● WHAT YOU ARE ASKED TO DO
Go through the data below. Pull out every line that has the word "path".

● RECORDS FOR THIS EXERCISE
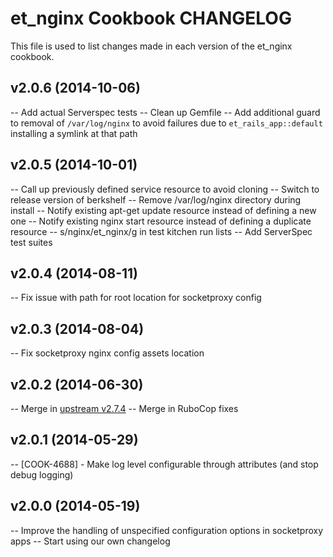 et_nginx Cookbook CHANGELOG
========================
This file is used to list changes made in each version of the et_nginx cookbook.

v2.0.6 (2014-10-06)
-------------------
-- Add actual Serverspec tests
-- Clean up Gemfile
-- Add additional guard to removal of `/var/log/nginx` to avoid failures due to `et_rails_app::default` installing a symlink at that path

v2.0.5 (2014-10-01)
-------------------
-- Call up previously defined service resource to avoid cloning
-- Switch to release version of berkshelf
-- Remove /var/log/nginx directory during install
-- Notify existing apt-get update resource instead of defining a new one
-- Notify existing nginx start resource instead of defining a duplicate resource
-- s/nginx/et_nginx/g in test kitchen run lists
-- Add ServerSpec test suites

v2.0.4 (2014-08-11)
-------------------
-- Fix issue with path for root location for socketproxy config

v2.0.3 (2014-08-04)
-------------------
-- Fix socketproxy nginx config assets location

v2.0.2 (2014-06-30)
-------------------
-- Merge in [upstream v2.7.4](https://github.com/miketheman/nginx/releases/tag/v2.7.4)
-- Merge in RuboCop fixes

v2.0.1 (2014-05-29)
-------------------
-- [COOK-4688] - Make log level configurable through attributes (and stop debug logging)

v2.0.0 (2014-05-19)
-------------------
-- Improve the handling of unspecified configuration options in socketproxy apps
-- Start using our own changelog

● RESULT FOR THIS EXERCISE
-- Add additional guard to removal of `/var/log/nginx` to avoid failures due to `et_rails_app::default` installing a symlink at that path
-- Fix issue with path for root location for socketproxy config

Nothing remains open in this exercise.